> [Source data]
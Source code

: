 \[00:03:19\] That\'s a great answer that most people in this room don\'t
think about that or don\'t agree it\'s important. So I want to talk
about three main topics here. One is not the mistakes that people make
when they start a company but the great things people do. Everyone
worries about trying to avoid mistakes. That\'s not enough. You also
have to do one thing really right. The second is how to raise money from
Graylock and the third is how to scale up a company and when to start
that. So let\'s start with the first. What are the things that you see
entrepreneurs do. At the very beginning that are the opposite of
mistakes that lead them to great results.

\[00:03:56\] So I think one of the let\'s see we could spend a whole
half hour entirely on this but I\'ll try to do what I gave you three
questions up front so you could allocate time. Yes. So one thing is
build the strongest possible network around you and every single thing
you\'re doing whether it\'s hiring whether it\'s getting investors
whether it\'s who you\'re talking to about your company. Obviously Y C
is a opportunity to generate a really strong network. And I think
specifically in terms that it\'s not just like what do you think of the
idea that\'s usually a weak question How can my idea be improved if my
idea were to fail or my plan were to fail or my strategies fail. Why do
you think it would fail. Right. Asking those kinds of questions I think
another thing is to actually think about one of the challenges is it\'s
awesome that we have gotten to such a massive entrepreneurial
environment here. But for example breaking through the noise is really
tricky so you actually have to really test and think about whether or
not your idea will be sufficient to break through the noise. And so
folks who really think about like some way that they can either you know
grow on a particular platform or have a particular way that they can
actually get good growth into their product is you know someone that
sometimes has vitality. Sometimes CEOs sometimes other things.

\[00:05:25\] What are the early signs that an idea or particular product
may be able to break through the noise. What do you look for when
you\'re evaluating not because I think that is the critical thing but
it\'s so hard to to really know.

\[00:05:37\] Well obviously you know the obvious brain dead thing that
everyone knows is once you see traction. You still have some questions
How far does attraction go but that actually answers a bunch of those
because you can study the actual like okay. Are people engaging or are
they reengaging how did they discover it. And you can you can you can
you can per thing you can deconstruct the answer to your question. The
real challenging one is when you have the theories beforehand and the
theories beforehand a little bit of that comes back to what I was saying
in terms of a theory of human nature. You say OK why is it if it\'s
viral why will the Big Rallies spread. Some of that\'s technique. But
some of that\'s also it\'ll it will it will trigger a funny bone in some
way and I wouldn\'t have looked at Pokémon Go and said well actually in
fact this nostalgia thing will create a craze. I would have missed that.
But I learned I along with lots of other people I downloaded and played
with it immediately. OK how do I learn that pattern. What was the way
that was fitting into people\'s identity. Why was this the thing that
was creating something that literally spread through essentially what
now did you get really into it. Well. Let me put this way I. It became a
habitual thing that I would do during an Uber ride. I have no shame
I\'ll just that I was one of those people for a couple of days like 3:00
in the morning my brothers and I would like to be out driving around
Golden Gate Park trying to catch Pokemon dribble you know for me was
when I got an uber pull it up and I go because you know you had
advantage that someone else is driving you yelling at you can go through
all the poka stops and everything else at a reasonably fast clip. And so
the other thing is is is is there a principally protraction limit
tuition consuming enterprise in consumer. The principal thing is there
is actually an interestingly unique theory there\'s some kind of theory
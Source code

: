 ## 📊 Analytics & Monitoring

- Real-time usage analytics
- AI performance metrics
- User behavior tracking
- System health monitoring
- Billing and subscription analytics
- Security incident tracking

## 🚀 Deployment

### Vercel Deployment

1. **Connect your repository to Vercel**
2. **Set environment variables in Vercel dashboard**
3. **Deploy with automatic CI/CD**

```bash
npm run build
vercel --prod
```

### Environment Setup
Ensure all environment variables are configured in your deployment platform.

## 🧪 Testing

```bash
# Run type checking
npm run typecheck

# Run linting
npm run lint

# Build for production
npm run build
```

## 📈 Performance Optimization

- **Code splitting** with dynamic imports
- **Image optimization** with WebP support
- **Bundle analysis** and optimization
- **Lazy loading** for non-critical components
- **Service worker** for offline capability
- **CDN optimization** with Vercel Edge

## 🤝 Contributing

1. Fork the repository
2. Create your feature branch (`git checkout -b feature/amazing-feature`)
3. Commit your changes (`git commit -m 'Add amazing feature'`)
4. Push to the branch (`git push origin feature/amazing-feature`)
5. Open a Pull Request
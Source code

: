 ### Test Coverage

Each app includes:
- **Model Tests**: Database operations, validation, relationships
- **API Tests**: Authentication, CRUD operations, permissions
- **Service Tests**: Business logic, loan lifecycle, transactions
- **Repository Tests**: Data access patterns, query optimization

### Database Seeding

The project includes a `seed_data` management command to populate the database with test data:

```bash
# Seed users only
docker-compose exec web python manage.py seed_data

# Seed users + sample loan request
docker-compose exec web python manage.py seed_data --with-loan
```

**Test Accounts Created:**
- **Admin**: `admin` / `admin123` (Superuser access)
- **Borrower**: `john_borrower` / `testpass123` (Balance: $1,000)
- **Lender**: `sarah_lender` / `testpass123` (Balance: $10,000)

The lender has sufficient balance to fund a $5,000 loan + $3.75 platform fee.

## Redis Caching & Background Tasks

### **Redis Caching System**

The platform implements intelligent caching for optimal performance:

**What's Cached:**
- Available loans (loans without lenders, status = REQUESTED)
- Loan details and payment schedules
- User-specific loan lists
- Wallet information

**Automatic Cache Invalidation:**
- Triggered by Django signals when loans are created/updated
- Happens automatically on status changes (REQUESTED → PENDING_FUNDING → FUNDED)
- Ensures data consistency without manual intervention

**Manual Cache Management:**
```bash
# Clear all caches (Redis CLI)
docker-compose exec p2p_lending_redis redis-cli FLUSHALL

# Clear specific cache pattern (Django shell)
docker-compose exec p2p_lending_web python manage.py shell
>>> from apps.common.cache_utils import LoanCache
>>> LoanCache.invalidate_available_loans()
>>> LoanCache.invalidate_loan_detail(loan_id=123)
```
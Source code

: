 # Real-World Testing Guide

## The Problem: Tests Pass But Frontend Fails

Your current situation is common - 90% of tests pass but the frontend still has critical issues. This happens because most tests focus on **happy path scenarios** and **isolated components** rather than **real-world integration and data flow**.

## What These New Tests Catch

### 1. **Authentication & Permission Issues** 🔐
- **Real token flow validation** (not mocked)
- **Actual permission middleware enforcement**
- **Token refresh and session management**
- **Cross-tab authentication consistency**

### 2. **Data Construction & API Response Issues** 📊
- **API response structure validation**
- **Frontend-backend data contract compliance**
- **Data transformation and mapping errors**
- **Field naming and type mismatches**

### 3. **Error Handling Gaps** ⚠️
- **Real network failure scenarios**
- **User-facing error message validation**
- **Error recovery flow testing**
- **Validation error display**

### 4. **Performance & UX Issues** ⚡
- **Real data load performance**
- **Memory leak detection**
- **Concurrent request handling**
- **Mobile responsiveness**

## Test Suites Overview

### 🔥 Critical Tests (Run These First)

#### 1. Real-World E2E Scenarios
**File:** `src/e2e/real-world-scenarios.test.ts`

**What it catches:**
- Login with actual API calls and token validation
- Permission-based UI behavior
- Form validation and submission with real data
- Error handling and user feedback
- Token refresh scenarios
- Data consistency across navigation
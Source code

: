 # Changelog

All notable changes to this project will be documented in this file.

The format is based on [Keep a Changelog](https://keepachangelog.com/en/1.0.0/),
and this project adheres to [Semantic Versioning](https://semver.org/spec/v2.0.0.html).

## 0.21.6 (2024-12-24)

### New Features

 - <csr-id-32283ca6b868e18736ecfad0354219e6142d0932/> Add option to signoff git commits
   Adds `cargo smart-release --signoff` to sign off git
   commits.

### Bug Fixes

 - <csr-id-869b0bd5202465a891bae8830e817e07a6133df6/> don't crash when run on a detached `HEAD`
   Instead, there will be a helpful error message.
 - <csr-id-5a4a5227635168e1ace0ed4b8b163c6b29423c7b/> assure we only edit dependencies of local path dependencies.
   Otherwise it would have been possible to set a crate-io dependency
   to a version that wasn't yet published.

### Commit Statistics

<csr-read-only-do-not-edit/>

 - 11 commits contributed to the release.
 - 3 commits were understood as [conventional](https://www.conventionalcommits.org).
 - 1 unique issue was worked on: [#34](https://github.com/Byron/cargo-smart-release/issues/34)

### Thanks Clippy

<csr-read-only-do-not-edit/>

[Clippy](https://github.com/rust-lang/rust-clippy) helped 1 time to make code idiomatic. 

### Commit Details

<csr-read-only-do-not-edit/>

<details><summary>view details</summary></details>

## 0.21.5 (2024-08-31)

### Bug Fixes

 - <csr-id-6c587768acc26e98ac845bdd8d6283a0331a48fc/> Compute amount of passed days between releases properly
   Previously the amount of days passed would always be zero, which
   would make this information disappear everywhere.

> [Task details]
From the very first line of the records down to the line with "awesome that we", please write out each line exactly, including both ends and no other lines.

> [Written answer]
Source code

: \[00:03:19\] That\'s a great answer that most people in this room don\'t
think about that or don\'t agree it\'s important. So I want to talk
about three main topics here. One is not the mistakes that people make
when they start a company but the great things people do. Everyone
worries about trying to avoid mistakes. That\'s not enough. You also
have to do one thing really right. The second is how to raise money from
Graylock and the third is how to scale up a company and when to start
that. So let\'s start with the first. What are the things that you see
entrepreneurs do. At the very beginning that are the opposite of
mistakes that lead them to great results.

\[00:03:56\] So I think one of the let\'s see we could spend a whole
half hour entirely on this but I\'ll try to do what I gave you three
questions up front so you could allocate time. Yes. So one thing is
build the strongest possible network around you and every single thing
you\'re doing whether it\'s hiring whether it\'s getting investors
whether it\'s who you\'re talking to about your company. Obviously Y C
is a opportunity to generate a really strong network. And I think
specifically in terms that it\'s not just like what do you think of the
idea that\'s usually a weak question How can my idea be improved if my
idea were to fail or my plan were to fail or my strategies fail. Why do
you think it would fail. Right. Asking those kinds of questions I think
another thing is to actually think about one of the challenges is it\'s
awesome that we have gotten to such a massive entrepreneurial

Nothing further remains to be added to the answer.